Everything in the listing should be transcribed exactly, apart from the pictures.

:: Input records ::

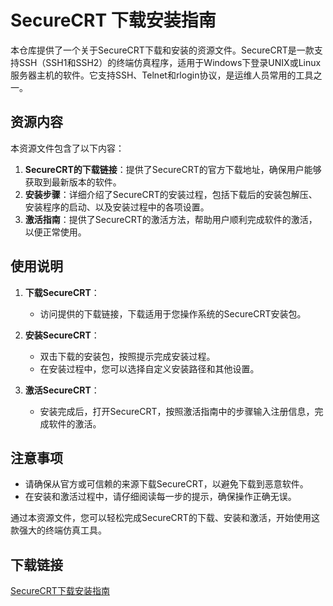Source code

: # SecureCRT 下载安装指南

本仓库提供了一个关于SecureCRT下载和安装的资源文件。SecureCRT是一款支持SSH（SSH1和SSH2）的终端仿真程序，适用于Windows下登录UNIX或Linux服务器主机的软件。它支持SSH、Telnet和rlogin协议，是运维人员常用的工具之一。

## 资源内容

本资源文件包含了以下内容：

1. **SecureCRT的下载链接**：提供了SecureCRT的官方下载地址，确保用户能够获取到最新版本的软件。
2. **安装步骤**：详细介绍了SecureCRT的安装过程，包括下载后的安装包解压、安装程序的启动、以及安装过程中的各项设置。
3. **激活指南**：提供了SecureCRT的激活方法，帮助用户顺利完成软件的激活，以便正常使用。

## 使用说明

1. **下载SecureCRT**：
   - 访问提供的下载链接，下载适用于您操作系统的SecureCRT安装包。

2. **安装SecureCRT**：
   - 双击下载的安装包，按照提示完成安装过程。
   - 在安装过程中，您可以选择自定义安装路径和其他设置。

3. **激活SecureCRT**：
   - 安装完成后，打开SecureCRT，按照激活指南中的步骤输入注册信息，完成软件的激活。

## 注意事项

- 请确保从官方或可信赖的来源下载SecureCRT，以避免下载到恶意软件。
- 在安装和激活过程中，请仔细阅读每一步的提示，确保操作正确无误。

通过本资源文件，您可以轻松完成SecureCRT的下载、安装和激活，开始使用这款强大的终端仿真工具。

## 下载链接

[SecureCRT下载安装指南](https://pan.quark.cn/s/ffc1554e652d)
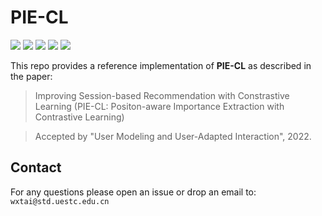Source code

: # PIE-CL

![](https://img.shields.io/badge/python-3.7-green)
![](https://img.shields.io/badge/pytorch-1.6-green)
![](https://img.shields.io/badge/cudatoolkit-10.1-green)
![](https://img.shields.io/badge/cuda-11.0-green)
![](https://img.shields.io/badge/cudnn-7.6.5-green)

This repo provides a reference implementation of **PIE-CL** as described in the paper:

> Improving Session-based Recommendation with Constrastive Learning (PIE-CL: Positon-aware Importance Extraction with Contrastive Learning)

> Accepted by "User Modeling and User-Adapted Interaction", 2022.

## Contact

For any questions please open an issue or drop an email to: `wxtai@std.uestc.edu.cn`
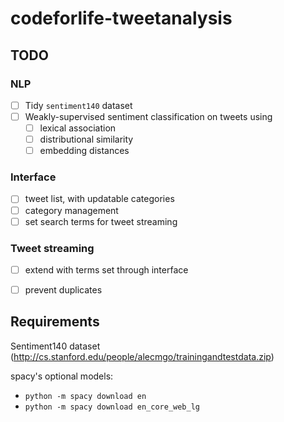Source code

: # codeforlife-tweetanalysis

## TODO

### NLP
- [ ] Tidy `sentiment140` dataset
- [ ] Weakly-supervised sentiment classification on tweets using
  - [ ] lexical association
  - [ ] distributional similarity
  - [ ] embedding distances

### Interface
- [ ] tweet list, with updatable categories
- [ ] category management
- [ ] set search terms for tweet streaming

### Tweet streaming
- [ ] extend with terms set through interface
- [ ] prevent duplicates


## Requirements

Sentiment140 dataset (http://cs.stanford.edu/people/alecmgo/trainingandtestdata.zip)

spacy's optional models:
* `python -m spacy download en`
* `python -m spacy download en_core_web_lg`

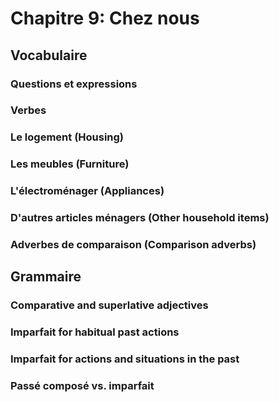 # Chapitre 9: Chez nous

## Vocabulaire

### Questions et expressions

### Verbes

### Le logement (Housing)

### Les meubles (Furniture)

### L'électroménager (Appliances)

### D'autres articles ménagers (Other household items)

### Adverbes de comparaison (Comparison adverbs)

## Grammaire

### Comparative and superlative adjectives

### Imparfait for habitual past actions

### Imparfait for actions and situations in the past

### Passé composé vs. imparfait



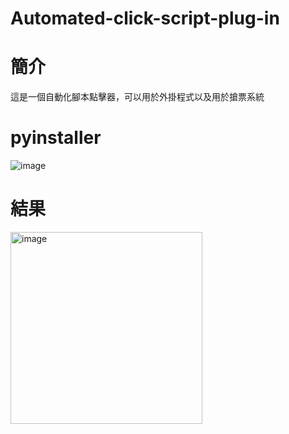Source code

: # Automated-click-script-plug-in
# 簡介
這是一個自動化腳本點擊器，可以用於外掛程式以及用於搶票系統
# pyinstaller
![image](https://github.com/chris911024/Automated-click-script-plug-in/assets/67829896/0c44677a-5b55-4df2-81df-1e9b8dd3b9d2)

# 結果
<img width="307" alt="image" src="https://github.com/chris911024/Automated-click-script-plug-in/assets/67829896/9c09d9ff-5875-409b-801b-a71663bee55e">



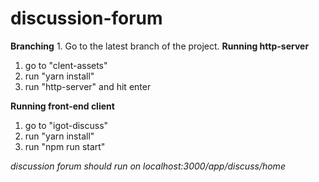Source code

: # discussion-forum

**Branching**
	1. Go to the latest branch of the project.
	**Running http-server**
	
 1. go to "clent-assets"
 2. run "yarn install"
 3. run "http-server" and hit enter
 
**Running front-end client**
 1. go to "igot-discuss"
 2. run "yarn install"
 3. run "npm run start"

*discussion forum should run on localhost:3000/app/discuss/home*
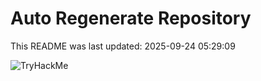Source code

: # Auto Regenerate Repository

This README was last updated: 2025-09-24 05:29:09

 ![TryHackMe](https://tryhackme.com/badge/533634)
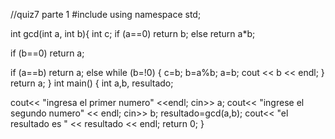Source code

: //quiz7 parte 1
#include <iostream>
using namespace std;

int gcd(int a, int b){
  int c;
  if (a==0)
  return b;
  else
  return a*b;

  if (b==0)
  return a;

  if (a==b)
  return a;
  else
  while (b=!0)
  {
    c=b;
    b=a%b;
    a=b;
    cout << b << endl;
  }
    return a;
}
int main()
{
  int a,b, resultado;

  cout<< "ingresa el primer numero" <<endl;
  cin>> a;
  cout<< "ingrese el segundo numero" << endl;
  cin>> b;
  resultado=gcd(a,b);
  cout<< "el resultado es " << resultado << endl;
return 0;
}
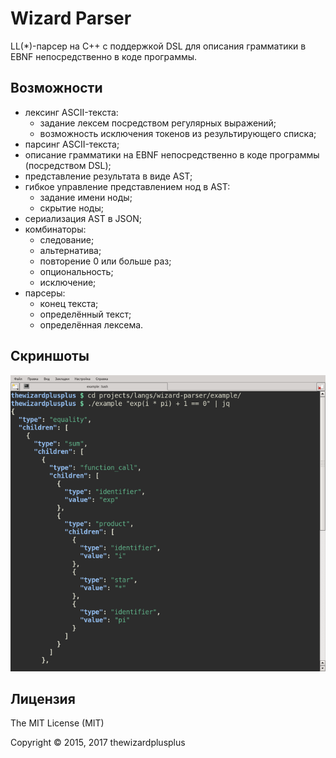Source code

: # Wizard Parser

LL(\*)-парсер на C++ с поддержкой DSL для описания грамматики в EBNF непосредственно в коде программы.

## Возможности

* лексинг ASCII-текста:
	* задание лексем посредством регулярных выражений;
	* возможность исключения токенов из результирующего списка;
* парсинг ASCII-текста;
* описание грамматики на EBNF непосредственно в коде программы (посредством DSL);
* представление результата в виде AST;
* гибкое управление представлением нод в AST:
	* задание имени ноды;
	* скрытие ноды;
* сериализация AST в JSON;
* комбинаторы:
	* следование;
	* альтернатива;
	* повторение 0 или больше раз;
	* опциональность;
	* исключение;
* парсеры:
	* конец текста;
	* определённый текст;
	* определённая лексема.

## Скриншоты

![Пример AST-дерева](screenshots/screenshot_00.png)

## Лицензия

The MIT License (MIT)

Copyright &copy; 2015, 2017 thewizardplusplus
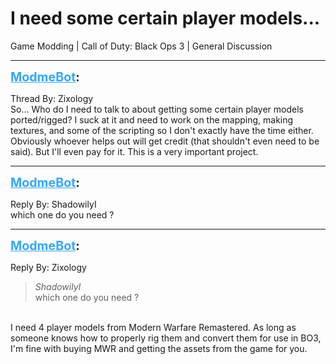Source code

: # I need some certain player models...
Game Modding | Call of Duty: Black Ops 3 | General Discussion

---
<strong style="font-size: 1.4em;"><span style="text-decoration: underline;text-decoration-color: #34a7f9;"><span style="color:#34a7f9;">ModmeBot</span></span>:</strong>

<p>Thread By: Zixology<br />So... Who do I need to talk to about getting some certain player models ported/rigged? I suck at it and need to work on the mapping, making textures, and some of the scripting so I don&#39;t exactly have the time either.<br />Obviously whoever helps out will get credit (that shouldn&#39;t even need to be said). But I&#39;ll even pay for it. This is a very important project.</p>

---
<strong style="font-size: 1.4em;"><span style="text-decoration: underline;text-decoration-color: #34a7f9;"><span style="color:#34a7f9;">ModmeBot</span></span>:</strong>

<p>Reply By: ShadowilyI<br />which one do you need ?</p>

---
<strong style="font-size: 1.4em;"><span style="text-decoration: underline;text-decoration-color: #34a7f9;"><span style="color:#34a7f9;">ModmeBot</span></span>:</strong>

<p>Reply By: Zixology<br /><blockquote><em>ShadowilyI</em><br />which one do you need ?</blockquote><br /> I need 4 player models from Modern Warfare Remastered. As long as someone knows how to properly rig them and convert them for use in BO3, I&#39;m fine with buying MWR and getting the assets from the game for you.</p>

:::

▶ _Response to this task_:
Source code

: # SecureCRT 下载安装指南

本仓库提供了一个关于SecureCRT下载和安装的资源文件。SecureCRT是一款支持SSH（SSH1和SSH2）的终端仿真程序，适用于Windows下登录UNIX或Linux服务器主机的软件。它支持SSH、Telnet和rlogin协议，是运维人员常用的工具之一。

## 资源内容

本资源文件包含了以下内容：

1. **SecureCRT的下载链接**：提供了SecureCRT的官方下载地址，确保用户能够获取到最新版本的软件。
2. **安装步骤**：详细介绍了SecureCRT的安装过程，包括下载后的安装包解压、安装程序的启动、以及安装过程中的各项设置。
3. **激活指南**：提供了SecureCRT的激活方法，帮助用户顺利完成软件的激活，以便正常使用。

## 使用说明

1. **下载SecureCRT**：
   - 访问提供的下载链接，下载适用于您操作系统的SecureCRT安装包。

2. **安装SecureCRT**：
   - 双击下载的安装包，按照提示完成安装过程。
   - 在安装过程中，您可以选择自定义安装路径和其他设置。

3. **激活SecureCRT**：
   - 安装完成后，打开SecureCRT，按照激活指南中的步骤输入注册信息，完成软件的激活。

## 注意事项

- 请确保从官方或可信赖的来源下载SecureCRT，以避免下载到恶意软件。
- 在安装和激活过程中，请仔细阅读每一步的提示，确保操作正确无误。

通过本资源文件，您可以轻松完成SecureCRT的下载、安装和激活，开始使用这款强大的终端仿真工具。

## 下载链接

[SecureCRT下载安装指南](https://pan.quark.cn/s/ffc1554e652d)
Source code

: # PIE-CL

![](https://img.shields.io/badge/python-3.7-green)
![](https://img.shields.io/badge/pytorch-1.6-green)
![](https://img.shields.io/badge/cudatoolkit-10.1-green)
![](https://img.shields.io/badge/cuda-11.0-green)
![](https://img.shields.io/badge/cudnn-7.6.5-green)

This repo provides a reference implementation of **PIE-CL** as described in the paper:

> Improving Session-based Recommendation with Constrastive Learning (PIE-CL: Positon-aware Importance Extraction with Contrastive Learning)

> Accepted by "User Modeling and User-Adapted Interaction", 2022.

## Contact

For any questions please open an issue or drop an email to: `wxtai@std.uestc.edu.cn`
Source code

: # codeforlife-tweetanalysis

## TODO

### NLP
- [ ] Tidy `sentiment140` dataset
- [ ] Weakly-supervised sentiment classification on tweets using
  - [ ] lexical association
  - [ ] distributional similarity
  - [ ] embedding distances

### Interface
- [ ] tweet list, with updatable categories
- [ ] category management
- [ ] set search terms for tweet streaming

### Tweet streaming
- [ ] extend with terms set through interface
- [ ] prevent duplicates


## Requirements

Sentiment140 dataset (http://cs.stanford.edu/people/alecmgo/trainingandtestdata.zip)

spacy's optional models:
* `python -m spacy download en`
* `python -m spacy download en_core_web_lg`

 # Chapitre 9: Chez nous

## Vocabulaire

### Questions et expressions

### Verbes

### Le logement (Housing)

### Les meubles (Furniture)

### L'électroménager (Appliances)

### D'autres articles ménagers (Other household items)

### Adverbes de comparaison (Comparison adverbs)

## Grammaire

### Comparative and superlative adjectives

### Imparfait for habitual past actions

### Imparfait for actions and situations in the past

### Passé composé vs. imparfait



Source code

: # Automated-click-script-plug-in
# 簡介
這是一個自動化腳本點擊器，可以用於外掛程式以及用於搶票系統
# pyinstaller
![image](https://github.com/chris911024/Automated-click-script-plug-in/assets/67829896/0c44677a-5b55-4df2-81df-1e9b8dd3b9d2)

# 結果
<img width="307" alt="image" src="https://github.com/chris911024/Automated-click-script-plug-in/assets/67829896/9c09d9ff-5875-409b-801b-a71663bee55e">



Source code

: # discussion-forum

**Branching**
	1. Go to the latest branch of the project.
	**Running http-server**
	
 1. go to "clent-assets"
 2. run "yarn install"
 3. run "http-server" and hit enter
 
**Running front-end client**
 1. go to "igot-discuss"
 2. run "yarn install"
 3. run "npm run start"

*discussion forum should run on localhost:3000/app/discuss/home*
Source code

: # Auto Regenerate Repository

This README was last updated: 2025-09-24 05:29:09

 ![TryHackMe](https://tryhackme.com/badge/533634)
Source code

: //quiz7 parte 1
#include <iostream>
using namespace std;

int gcd(int a, int b){
  int c;
  if (a==0)
  return b;
  else
  return a*b;

  if (b==0)
  return a;

  if (a==b)
  return a;
  else
  while (b=!0)
  {
    c=b;
    b=a%b;
    a=b;
    cout << b << endl;
  }
    return a;
}
int main()
{
  int a,b, resultado;

  cout<< "ingresa el primer numero" <<endl;
  cin>> a;
  cout<< "ingrese el segundo numero" << endl;
  cin>> b;
  resultado=gcd(a,b);
  cout<< "el resultado es " << resultado << endl;
return 0;
}
Source code

: # Wizard Parser

LL(\*)-парсер на C++ с поддержкой DSL для описания грамматики в EBNF непосредственно в коде программы.

## Возможности

* лексинг ASCII-текста:
	* задание лексем посредством регулярных выражений;
	* возможность исключения токенов из результирующего списка;
* парсинг ASCII-текста;
* описание грамматики на EBNF непосредственно в коде программы (посредством DSL);
* представление результата в виде AST;
* гибкое управление представлением нод в AST:
	* задание имени ноды;
	* скрытие ноды;
* сериализация AST в JSON;
* комбинаторы:
	* следование;
	* альтернатива;
	* повторение 0 или больше раз;
	* опциональность;
	* исключение;
* парсеры:
	* конец текста;
	* определённый текст;
	* определённая лексема.

## Скриншоты

![Пример AST-дерева](screenshots/screenshot_00.png)

## Лицензия

The MIT License (MIT)

Copyright &copy; 2015, 2017 thewizardplusplus
Source code

: # I need some certain player models...
Game Modding | Call of Duty: Black Ops 3 | General Discussion

---
<strong style="font-size: 1.4em;"><span style="text-decoration: underline;text-decoration-color: #34a7f9;"><span style="color:#34a7f9;">ModmeBot</span></span>:</strong>

<p>Thread By: Zixology<br />So... Who do I need to talk to about getting some certain player models ported/rigged? I suck at it and need to work on the mapping, making textures, and some of the scripting so I don&#39;t exactly have the time either.<br />Obviously whoever helps out will get credit (that shouldn&#39;t even need to be said). But I&#39;ll even pay for it. This is a very important project.</p>

---
<strong style="font-size: 1.4em;"><span style="text-decoration: underline;text-decoration-color: #34a7f9;"><span style="color:#34a7f9;">ModmeBot</span></span>:</strong>

<p>Reply By: ShadowilyI<br />which one do you need ?</p>

---
<strong style="font-size: 1.4em;"><span style="text-decoration: underline;text-decoration-color: #34a7f9;"><span style="color:#34a7f9;">ModmeBot</span></span>:</strong>

<p>Reply By: Zixology<br /><blockquote><em>ShadowilyI</em><br />which one do you need ?</blockquote><br /> I need 4 player models from Modern Warfare Remastered. As long as someone knows how to properly rig them and convert them for use in BO3, I&#39;m fine with buying MWR and getting the assets from the game for you.</p>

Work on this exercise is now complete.